Love these cookies. I get the cookies ready to bake and put them in the fridge. Then I bake just a couple at a time in my toaster oven. Hot fresh cookies everyday!
I doubled the recipe . I worried at first that I made a mistake because they looked like they had too much fat . They turned out really good though . I used craisins and pecans . Very good.
This is THE most popular cookie I have ever made. People are clamoring for it. I add 1 t ginger and 1 t cinnamon. I cut down the sugars to 3/4 cups of each. Then when making for my grandboys, I omit the craisins and raisins and add chocolate chips. They devour these. Better than regular chocolate chips because of the oatmeal. Lastly, for the adults, I add kosher or sea salt to the top of each cookie. I think THIS is why they are so unique.
I don’t usually do these ratings but I couldn’t resist this one. I’ve made these countless times and they have never disappointed. Following the recipe is a must. I used the same procedure as Britt Rounseville.
turned out great! no changes, followed recipe and everyone loved them
The BEST oatmeal cookie I’ve ever had! Only thing I did differently was to add chopped walnuts. MAKE THEM. 🙂
Great recipe! Soft and chewy how I prefer. I added 1/2c less white sugar and added walnuts.
I followed recipe exactly. Baked for 12 mins and they are a nice chewy cookie. Mine did not fall apart at all. I refrigerated my dough while oven was preheating and in between batches. I used a scoop so cookies were uniform and I slightly flattened with a fork before baking. I left them on the cookie sheet after baking for 2 mins and then transferred to rack. I’m making for a gathering and made extra for family. Family liked them. I don’t buy quick oats but was given a good amount so I will definitely make these again.
fell apart
Wonderful !! I wouldn’t change a thing!
Made this exactly as written and we’re very happy with them. The baking powder does make the cookie spread more than recipes that don’t include it, but I watched my baking time and they are chewy and delicious. I left them on the racks to firm up longer than I do with plumper cookies, don’t want them to all stick together in the cookie jar!
Baked up nicely and still some moist. Everyone loved them
I was looking for an oatmeal recipe that my husband would love. This is it! He hates raisins so I used an extra half cup of cranberry and I also added 1 cup of pecans. Other than that, I followed the recipe. Perfect!
It was great! Followed it according to recipe. Used a scoop to make them rounded. Pressed each cookie with a fork to even out the cookie. Husband loved them!!!

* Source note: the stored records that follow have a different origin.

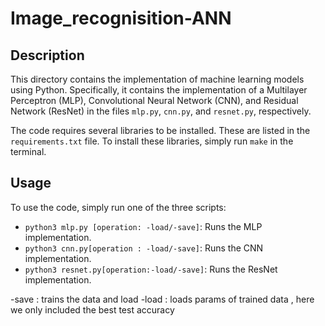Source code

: # Image_recognisition-ANN

## Description
This directory contains the implementation of machine learning models using Python. Specifically, it contains the implementation of a Multilayer Perceptron (MLP), Convolutional Neural Network (CNN), and Residual Network (ResNet) in the files `mlp.py`, `cnn.py`, and `resnet.py`, respectively. 

The code requires several libraries to be installed. These are listed in the `requirements.txt` file. To install these libraries, simply run `make` in the terminal.

## Usage
To use the code, simply run one of the three scripts:
- `python3 mlp.py [operation: -load/-save]`: Runs the MLP implementation.
- `python3 cnn.py[operation : -load/-save]`: Runs the CNN implementation.
- `python3 resnet.py[operation:-load/-save]`: Runs the ResNet implementation.

-save : trains the data and load 
-load : loads params of trained data , here we only included the best test accuracy
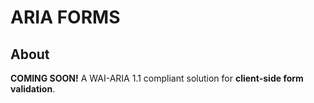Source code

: # ARIA FORMS

## About

**COMING SOON!** A WAI-ARIA 1.1 compliant solution for **client-side form validation**.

delicious! swap cranberries with more raisins and walnuts! Yum!!!
Just love this recipe and want to try more like these. But anyone who want to make this amazing Oatmeal recipe with different toppings, then must checkout this……..am sure you’d love these toppings also. https://thehubcook.com/oatmeal-recipes/
These were one of the best cookies I have ever made, and I have been baking for over 50 years. Made no changes, it didn’t need any. Gave out the recipe to friends and family as they requested it!
I ended up adding an extra 1/2 cup of oats and an extra 1/2 cup of flour. I only used crasins. I used unsalted butter and self-rising flour. The original recipe was too soft with all the butter. The cookies were too flat. I adding the extra oats and flour made them perfect. I want to make them again and add pecans to them.
They were good. I would make again. They were definitely crunchy. I think the next time I would make sure the craisens were soft.
Delicious cookies. I omitted the raisins, but kept the craisins and added 1 cup of white chocolate chips instead. Baked at 375 convection for 10 minutes.